##### Data records

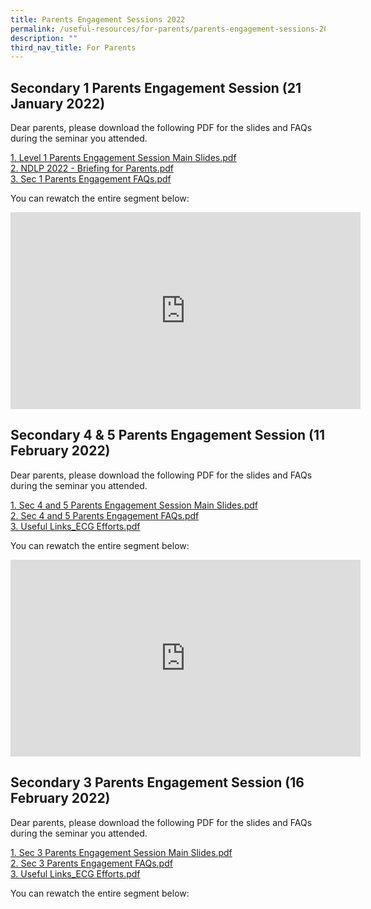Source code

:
 ```yaml
---
title: Parents Engagement Sessions 2022
permalink: /useful-resources/for-parents/parents-engagement-sessions-2022/
description: ""
third_nav_title: For Parents
---
```

Secondary 1 Parents Engagement Session (21 January 2022)
--------------------------------------------------------

Dear parents, please download the following PDF for the slides and FAQs during the seminar you attended.  
  
[1\. Level 1 Parents Engagement Session Main Slides.pdf](/files/Level%201%20Parents%20Engagement%20Session%20Main%20Slides.pdf)  <br>
[2\. NDLP 2022 - Briefing for Parents.pdf](/files/NDLP%202022%20-%20Briefing%20for%20Parents-v2.pdf) <br>
[3\. Sec 1 Parents Engagement FAQs.pdf](/files/Sec%201%20Parents%20Engagement%20FAQs.pdf) 
  
You can rewatch the entire segment below:

<iframe width="560" height="315" src="https://www.youtube.com/embed/euwrx6Tvr-E" title="YouTube video player" frameborder="0" allow="accelerometer; autoplay; clipboard-write; encrypted-media; gyroscope; picture-in-picture" allowfullscreen></iframe>

Secondary 4 & 5 Parents Engagement Session (11 February 2022)
-------------------------------------------------------------

Dear parents, please download the following PDF for the slides and FAQs during the seminar you attended.  
  
[1\. Sec 4 and 5 Parents Engagement Session Main Slides.pdf](/files/Sec%204%20%205%20Parents%20Engagement%20Session%20Main%20Slides.pdf) <br>
[2\. Sec 4 and 5 Parents Engagement FAQs.pdf](/files/Sec%204%20%205%20Parents%20Engagement%20FAQs.pdf) <br>
[3\. Useful Links\_ECG Efforts.pdf](/files/Useful%20Links_ECG%20Efforts.pdf)
  
You can rewatch the entire segment below:
<iframe width="560" height="315" src="https://www.youtube.com/embed/oY7kZuvbI9Y" title="YouTube video player" frameborder="0" allow="accelerometer; autoplay; clipboard-write; encrypted-media; gyroscope; picture-in-picture" allowfullscreen></iframe>

Secondary 3 Parents Engagement Session (16 February 2022)
---------------------------------------------------------

Dear parents, please download the following PDF for the slides and FAQs during the seminar you attended.  
  
[1\. Sec 3 Parents Engagement Session Main Slides.pdf](https://assumptionenglish.moe.edu.sg/qql/slot/u753/Parents/Parents%20Engagement%202022/Sec%203/1.%20Sec%203%20Parents%20Engagement%20Session%20Main%20Slides.pdf.pdf)  
[2\. Sec 3 Parents Engagement FAQs.pdf](https://assumptionenglish.moe.edu.sg/qql/slot/u753/Parents/Parents%20Engagement%202022/Sec%203/2.%20Sec%203%20Parents%20Engagement%20FAQs.pdf.pdf)  
[3\. Useful Links\_ECG Efforts.pdf](https://assumptionenglish.moe.edu.sg/qql/slot/u753/Parents/Parents%20Engagement%202022/Sec%203/3.%20Useful%20Links_ECG%20Efforts.pdf)  
  
You can rewatch the entire segment below:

##########

● **To do**
Set down the material above word for word and skip its pictures.

● **The answer**
Source code

:
 ```yaml
---
title: Parents Engagement Sessions 2022
permalink: /useful-resources/for-parents/parents-engagement-sessions-2022/
description: ""
third_nav_title: For Parents
---
```

Secondary 1 Parents Engagement Session (21 January 2022)
--------------------------------------------------------

Dear parents, please download the following PDF for the slides and FAQs during the seminar you attended.  
  
[1\. Level 1 Parents Engagement Session Main Slides.pdf](/files/Level%201%20Parents%20Engagement%20Session%20Main%20Slides.pdf)  <br>
[2\. NDLP 2022 - Briefing for Parents.pdf](/files/NDLP%202022%20-%20Briefing%20for%20Parents-v2.pdf) <br>
[3\. Sec 1 Parents Engagement FAQs.pdf](/files/Sec%201%20Parents%20Engagement%20FAQs.pdf) 
  
You can rewatch the entire segment below:

<iframe width="560" height="315" src="https://www.youtube.com/embed/euwrx6Tvr-E" title="YouTube video player" frameborder="0" allow="accelerometer; autoplay; clipboard-write; encrypted-media; gyroscope; picture-in-picture" allowfullscreen></iframe>

Secondary 4 & 5 Parents Engagement Session (11 February 2022)
-------------------------------------------------------------

Dear parents, please download the following PDF for the slides and FAQs during the seminar you attended.  
  
[1\. Sec 4 and 5 Parents Engagement Session Main Slides.pdf](/files/Sec%204%20%205%20Parents%20Engagement%20Session%20Main%20Slides.pdf) <br>
[2\. Sec 4 and 5 Parents Engagement FAQs.pdf](/files/Sec%204%20%205%20Parents%20Engagement%20FAQs.pdf) <br>
[3\. Useful Links\_ECG Efforts.pdf](/files/Useful%20Links_ECG%20Efforts.pdf)
  
You can rewatch the entire segment below:
<iframe width="560" height="315" src="https://www.youtube.com/embed/oY7kZuvbI9Y" title="YouTube video player" frameborder="0" allow="accelerometer; autoplay; clipboard-write; encrypted-media; gyroscope; picture-in-picture" allowfullscreen></iframe>

Secondary 3 Parents Engagement Session (16 February 2022)
---------------------------------------------------------

Dear parents, please download the following PDF for the slides and FAQs during the seminar you attended.  
  
[1\. Sec 3 Parents Engagement Session Main Slides.pdf](https://assumptionenglish.moe.edu.sg/qql/slot/u753/Parents/Parents%20Engagement%202022/Sec%203/1.%20Sec%203%20Parents%20Engagement%20Session%20Main%20Slides.pdf.pdf)  
[2\. Sec 3 Parents Engagement FAQs.pdf](https://assumptionenglish.moe.edu.sg/qql/slot/u753/Parents/Parents%20Engagement%202022/Sec%203/2.%20Sec%203%20Parents%20Engagement%20FAQs.pdf.pdf)  
[3\. Useful Links\_ECG Efforts.pdf](https://assumptionenglish.moe.edu.sg/qql/slot/u753/Parents/Parents%20Engagement%202022/Sec%203/3.%20Useful%20Links_ECG%20Efforts.pdf)  
  
You can rewatch the entire segment below:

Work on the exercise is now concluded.